Though her career stretched back to the 1950s, it wasn’t until the 1970s that she made her breakthrough, starting with her Oscar- and Golden Globe-nominated portrayal of a sharecropper’s wife in Sounder (1972). Tyson then exploded into national consciousness with her acclaimed portrayal of a 110-year-old emancipated slave in the television movie adaptation of Ernest J. Gaines’ novel The Autobiography of Miss Jane Pittman (1974), for which she won two Emmys (Best Lead Actress in a Drama, Actress of the Year – Special). She would go on to appear in the television miniseries Roots (1977), before portraying Coretta Scott King in the miniseries King (1978) and Harriet Tubman in the made-for-TV movie A Woman Called Moses (1978).

Tyson continued to work on stage and screen well into her 90s, with acclaimed late-career performances in A Lesson Before Dying (1999), The Rosa Parks Story (2002), The Help (2011), and the TV series How To Get Away With Murder (2014). She won a Tony as Best Actress for the 2013 play The Trip to Bountiful and received her last Emmy (Best Sporting Actress) for the 1994 miniseries Oldest Living Confederate Widow Tells All. Her long-awaited autobiography Just As I Am (2021) was published just two days before her death.

Just As I Am
by Cicely Tyson

So as we celebrate Black History Month, let’s look back at the career of this talented actress by watching some of her most acclaimed films that are available to check out from Pratt using our Sidewalk Service, Books-by-Mail or digital streaming services.

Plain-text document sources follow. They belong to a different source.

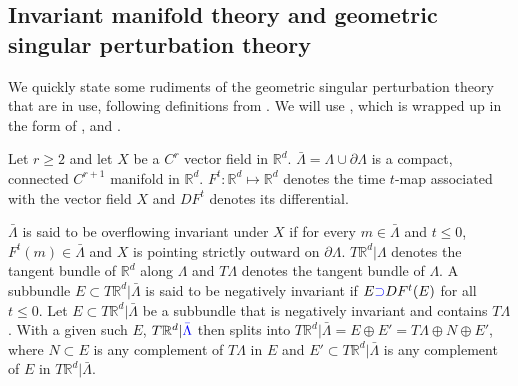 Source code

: \documentclass[a4paper,11pt]{article}
\def\blue{\color{blue}}
\theoremstyle{remark}
\begin{document}
\subsection{Invariant manifold theory and geometric singular perturbation theory}\label{sec:singpert}
We quickly state some rudiments of the geometric singular perturbation theory that are in use, following definitions from \cite{fenichel_asymptotic_1977,fenichel_geometric_1979}. %
We will use \cite[Theorem 12.2]{fenichel_geometric_1979}, which is wrapped up in the form of \cite[Theorem 2.2]{Sz1991}, and \cite[Theorem 3.1]{Sz1991}.

{\blue Let $r\ge2$ and} let $X$ be a $C^{r}$ vector field in $\mathbb{R}^d$. $\bar{\Lambda}=\Lambda \cup \partial \Lambda$ is a compact, connected $C^{r+1}$ manifold in $\mathbb{R}^d$. $F^t: \mathbb{R}^d \mapsto \mathbb{R}^d$ denotes the time $t$-map associated with the vector field $X$ and $DF^t$ denotes its differential. 

$\bar{\Lambda}$ is said to be overflowing invariant under $X$ if for every $m\in\bar{\Lambda}$ and $t\le0$, $F^t(m)\in \bar{\Lambda}$ and $X$ is pointing strictly outward on $\partial \Lambda$. $T \mathbb{R}^d|\Lambda$ denotes the tangent bundle of $\mathbb{R}^d$ along $\Lambda$ and $T\Lambda$ denotes the tangent bundle of $\Lambda$. A subbundle $E\subset T\mathbb{R}^d|\bar{\Lambda}$ is said to be negatively invariant if $E{\blue \supset} DF^t(E)$ for all $t\le0$. Let $E\subset T\mathbb{R}^d|\bar{\Lambda}$ be a subbundle that is negatively invariant and {\blue contains} $T\Lambda$. With a given such $E$,  $T \mathbb{R}^d|{\blue \bar\Lambda}$ then splits into $T\mathbb{R}^d|\bar{\Lambda} =E\oplus E'= T\Lambda\oplus N\oplus E'$, where $N\subset E$ is any complement of $T\Lambda$ in $E$ and $E'\subset T\mathbb{R}^d|\bar{\Lambda}$ is any complement of $E$ in $T\mathbb{R}^d|\bar{\Lambda}$.  
\end{document}
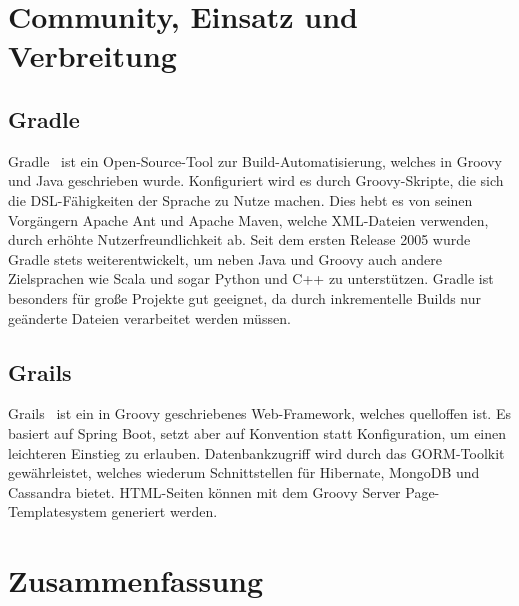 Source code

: 
\section{Community, Einsatz und Verbreitung}\label{sec:community}


\subsection{Gradle}\label{subsec:gradle}

Gradle~\cite{gradle} ist ein Open-Source-Tool zur Build-Automatisierung, welches in Groovy und Java geschrieben wurde.
Konfiguriert wird es durch Groovy-Skripte, die sich die DSL-Fähigkeiten der Sprache zu Nutze machen.
Dies hebt es von seinen Vorgängern Apache Ant und Apache Maven, welche XML-Dateien verwenden, durch erhöhte Nutzerfreundlichkeit ab.
Seit dem ersten Release 2005 wurde Gradle stets weiterentwickelt, um neben Java und Groovy auch andere Zielsprachen wie Scala und sogar Python und C++ zu unterstützen.
Gradle ist besonders für große Projekte gut geeignet, da durch inkrementelle Builds nur geänderte Dateien verarbeitet werden müssen.

\subsection{Grails}\label{subsec:grails}

Grails~\cite{grails} ist ein in Groovy geschriebenes Web-Framework, welches quelloffen ist.
Es basiert auf Spring Boot, setzt aber auf Konvention statt Konfiguration, um einen leichteren Einstieg zu erlauben.
Datenbankzugriff wird durch das GORM-Toolkit gewährleistet, welches wiederum Schnittstellen für Hibernate, MongoDB und Cassandra bietet.
HTML-Seiten können mit dem Groovy Server Page-Templatesystem generiert werden.


\section{Zusammenfassung}\label{sec:zusammenfassung}







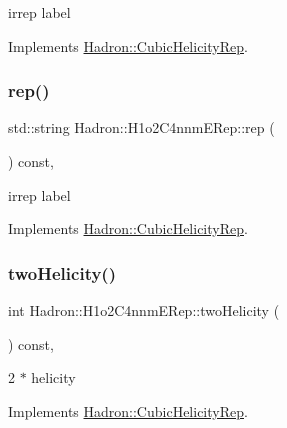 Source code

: irrep label 

Implements \mbox{\hyperlink{structHadron_1_1CubicHelicityRep_a8cdd86f068a167dc96faef02bfb8a33d}{Hadron\+::\+Cubic\+Helicity\+Rep}}.

\mbox{\label{structHadron_1_1H1o2C4nnmERep_aa142fe62212d47d4993ca54c3f3ab655}} 
\subsubsection{\texorpdfstring{rep()}{rep()}\hspace{0.1cm}{\footnotesize\ttfamily [3/3]}}
{\footnotesize\ttfamily std\+::string Hadron\+::\+H1o2\+C4nnm\+E\+Rep\+::rep (\begin{DoxyParamCaption}{ }\end{DoxyParamCaption}) const\hspace{0.3cm}{\ttfamily [inline]}, {\ttfamily [virtual]}}

irrep label 

Implements \mbox{\hyperlink{structHadron_1_1CubicHelicityRep_a8cdd86f068a167dc96faef02bfb8a33d}{Hadron\+::\+Cubic\+Helicity\+Rep}}.

\mbox{\label{structHadron_1_1H1o2C4nnmERep_ac93d65bb6c3d39b21cc3954eb7b92331}} 
\subsubsection{\texorpdfstring{twoHelicity()}{twoHelicity()}\hspace{0.1cm}{\footnotesize\ttfamily [1/3]}}
{\footnotesize\ttfamily int Hadron\+::\+H1o2\+C4nnm\+E\+Rep\+::two\+Helicity (\begin{DoxyParamCaption}{ }\end{DoxyParamCaption}) const\hspace{0.3cm}{\ttfamily [inline]}, {\ttfamily [virtual]}}

2 $\ast$ helicity 

Implements \mbox{\hyperlink{structHadron_1_1CubicHelicityRep_af507aa56fc2747eacc8cb6c96db31ecc}{Hadron\+::\+Cubic\+Helicity\+Rep}}.

\mbox{\label{structHadron_1_1H1o2C4nnmERep_ac93d65bb6c3d39b21cc3954eb7b92331}}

The Autobiography of Miss Jane Pittman

Tyson’s breakthrough film saw her portray 110-year-old ex-slave Jane Pittman, who grants an interview to a persistent journalist as she relates the remarkable story of her life, framed by the horrors of slavery and racial turmoil during the civil rights movement in 1960s Louisiana. This adaptation of the novel by Ernest J. Gaines won nine Emmys, including two for Tyson.

Roots by William Blinn

In this iconic series based on the novel by Alex Haley, Cicely Tyson plays Binta, the mother of Kunta Kinte. During filming, Cicely lost her own mother.

A Woman Called Moses
by Paul Wendkos

Long before Cynthia Erivo’s portrayal in Harriet (2019), Cicely Tyson brought Harriet Tubman to life in this made-for-TV film about the Maryland-born abolitionist (codenamed “Moses”) who helped slaves escape to freedom through the Underground Railroad.

Oldest Living Confederate Widow Tells All
by Allan Gurganus and Joyce Eliason

Tyson won a Best Supporting Actress Emmy for her portrayal of Castralia, the Marsen family slave, in this adaptation of the novel by Allan Garganas.

The Rosa Parks Story
by Christine Sacani

See Tyson portray Rosa Parks’ mother Leona Edwards McCauley in this biography of the Civil Rights activist directed by Julie Dash (Daughters of the Dust).

The Help
by Tate Taylor

Tyson plays Constantine Jefferson, the maid who becomes more of a mother to Skeeter Phelen (Emma Stone) than her own mother Charlotte (Allison Janney) in this Upstairs, Downstairs examination of race and class in the American South.